This year, the Gold Coast City Council held a “Master Plan Ideas Competition” to decide what to do with a 16 hectare site in the middle of the growing city. The site is planned to house a new Gold Coast Cultural and Civic Precinct, eventually containing the Council chambers and a swanky new art gallery. The competition aimed to “generate creative new visions”, “stimulate community discussion” and “identify specific design features” for the site.
As the Gold Coast competition website says, “the 16.5 hectare site is located at 135 Bundall Road and is bordered on three sides by rivers and canals. Formerly a simple rural cane farm, the site is now at the heart of a growing city with views across the skyline of Surfers Paradise, Main Beach and Broadbeach.”
Last week, the Gold Coast Council announced the winner of the competition and its $90,000 prize: Sydney firm Super Colossal, who proposed an entirely new island in the Nerang river for the precinct’s various civic and cultural buildings.
Competition judges praised the winning entry for its creation of open space, its many pedestrian bridges and its defensibility in the face of rising sea-levels. One judge even compared it to “the ancient islands in the Laguna Veneta such as the Isola Murano and Isola San Michele.”
“We think the Gold Coast is one of Australia’’s most interesting cities,” Super Colossal’s Marcus Trimble told me in an email. “Nowhere else do you have close proximity of the ocean, high rise towers, waterfront suburbia, natural and man-made lagoons and industrial buildings.” The young Sydney agency is only a little over two years old, but has already worked on the Australian Peacekeeping Memorial, as well as organising the well-regarded Pecha Kucha slide nights.
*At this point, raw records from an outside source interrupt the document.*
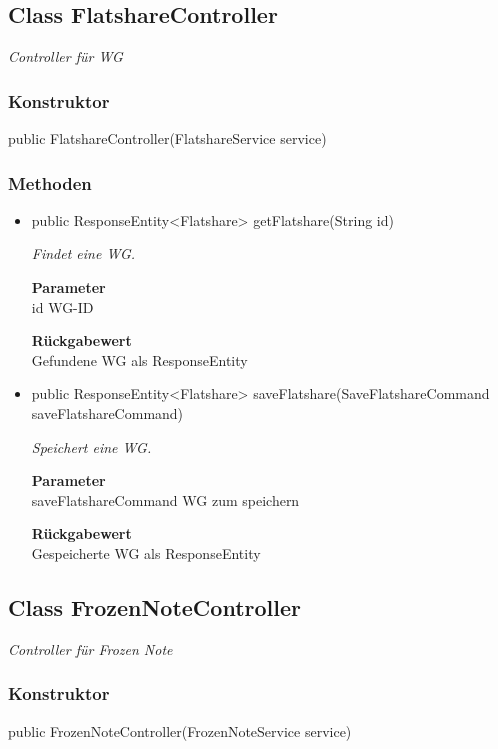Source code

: \documentclass[a4paper]{scrreprt}
\begin{document}
        \subsection{Class FlatshareController}
        \textit{Controller für WG}
        \subsubsection{Konstruktor}
        public FlatshareController(FlatshareService service)
        \subsubsection{Methoden}
        \begin{itemize}
        	\item{public ResponseEntity<Flatshare> getFlatshare(String id)}
        	
        	\textit{Findet eine WG.}
        	
        	\textbf{Parameter} \\
        	id WG-ID
        	
        	\textbf{Rückgabewert} \\
        	Gefundene WG als ResponseEntity        \item{public ResponseEntity<Flatshare> saveFlatshare(SaveFlatshareCommand saveFlatshareCommand)}
        	
        	\textit{Speichert eine WG.}
        	
        	\textbf{Parameter} \\
        	saveFlatshareCommand WG zum speichern
        	
        	\textbf{Rückgabewert} \\
        	Gespeicherte WG als ResponseEntity
        \end{itemize}
        \subsection{Class FrozenNoteController}
        \textit{Controller für Frozen Note}
        \subsubsection{Konstruktor}
        public FrozenNoteController(FrozenNoteService service)
\end{document}
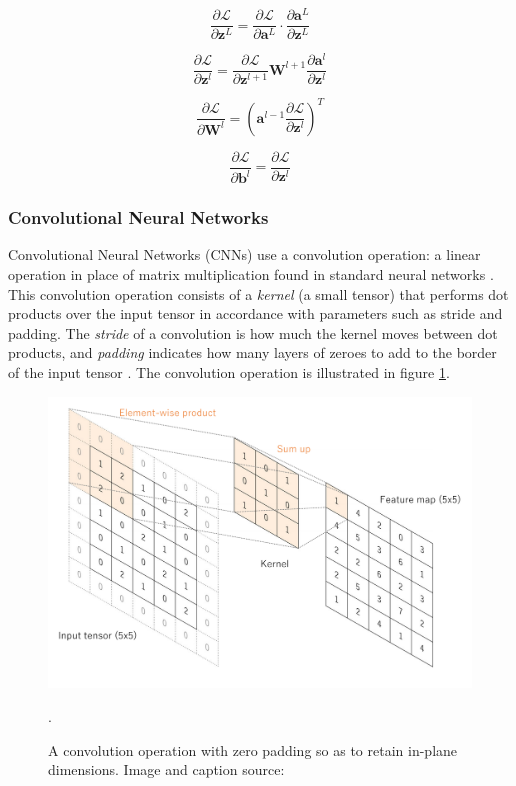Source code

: \[\frac{\partial \mathcal{L}}{\partial \boldsymbol{z}^L} =\frac{\partial \mathcal{L}}{\partial \boldsymbol{a}^L} \cdot \frac{\partial \boldsymbol{a}^L}{\partial \boldsymbol{z}^L}\]

\[\frac{\partial \mathcal{L}}{\partial \boldsymbol{z}^l} = \frac{\partial \mathcal{L}}{\partial \boldsymbol{z}^{l+1}} \boldsymbol{W}^{l+1} \frac{\partial \boldsymbol{a}^l}{\partial \boldsymbol{z}^{l}}\]

\[\frac{\partial \mathcal{L}}{\partial \boldsymbol{W}^l} = (\boldsymbol{a}^{l-1} \frac{\partial \mathcal{L}}{\partial \boldsymbol{z}^l} )^T\]

\[\frac{\partial \mathcal{L}}{\partial \boldsymbol{b}^l} =\frac{\partial \mathcal{L}}{\partial \boldsymbol{z}^l}\]



\subsubsection{Convolutional Neural Networks}
Convolutional Neural Networks (CNNs) use a convolution operation: a linear operation in place of matrix multiplication found in standard neural networks \cite{cnn}. This convolution operation consists of a \textit{kernel} (a small tensor) that performs dot products over the input tensor in accordance with parameters such as stride and padding. The \textit{stride} of a convolution is how much the kernel moves between dot products, and \textit{padding} indicates how many layers of zeroes to add to the border of the input tensor \cite{cnn}. The convolution operation is illustrated in figure \ref{fig:cnn}.

\begin{figure}
    \centering
    \includegraphics[scale = 0.25]{images/cnn.png}
    \caption{A convolution operation with zero padding so as to retain in-plane dimensions. Image and caption source: \cite{cnnfig}}.
    \label{fig:cnn}
\end{figure}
“We are also interested in the close proximity of the natural and man made waterways present in the Gold Coast,” Trimble expanded. “What is an appropriate typology of cultural building in a city where every home is a waterfront and where rising water levels present a threat? The idea of the island then comes about from an intention to intensify the activity in a single location while allowing it to sit in the round and not [be] owned by any particular part of the city.”
The “island of culture” idea might strike some as rather ironic in a city known primarily for its natural attractions and lifestyle. But the winning design is also bold and conceptually innovative in a way that might just make other Australian cities sit up and take notice.
Respected Brisbane architect Timothy Hill praised the winning entry, commenting that he thought it was “quintessentially Gold Coast,” quipping that “it’s not pie in the sky, but pie in the water.” He argues that the design has been clever by addressing its location in “strategic rather than decorative sense.”
According to Hill, “rather than doing a scheme or buildings with a styling associated with its place, Super Colossal have addressed it strategically, by proposing to build an island.” He added that it shows “the value of a competition rather than a master plan,” pointing out that this idea would never have got a look in as part of a traditional master plan process.
Mariam Arcilla, a Gold Coast curator and the gallery director of 19 KAREN Contemporary Artspace, disagrees. “Honestly I do not believe the idea of an ‘island of culture’ or one physical precinct will work for our city,” she wrote in an email. “We are not built like Melbourne or Sydney, the Gold Coast landscape is unique – there is no main downtown area or present cultural precinct because the city is long and spread out, and this is why there are many cultural pockets like art centres, artist-run initiatives, galleries and festivals peppered around various suburbs.”
But will it actually happen? Hill calls the idea “eminently sensible” and argues the Gold Coast Council “could start it straight away.” But as the unhappy experience of Sydney’s Barangaroo development shows, the vision of competition-winning architects can quickly get mangled by the machine of local politics.
Even so, Trimble is hopeful. He explains that “the island sits over the water as a luminous representation of the city’s cultural ambition,” and for now, perhaps ambition is just the right word.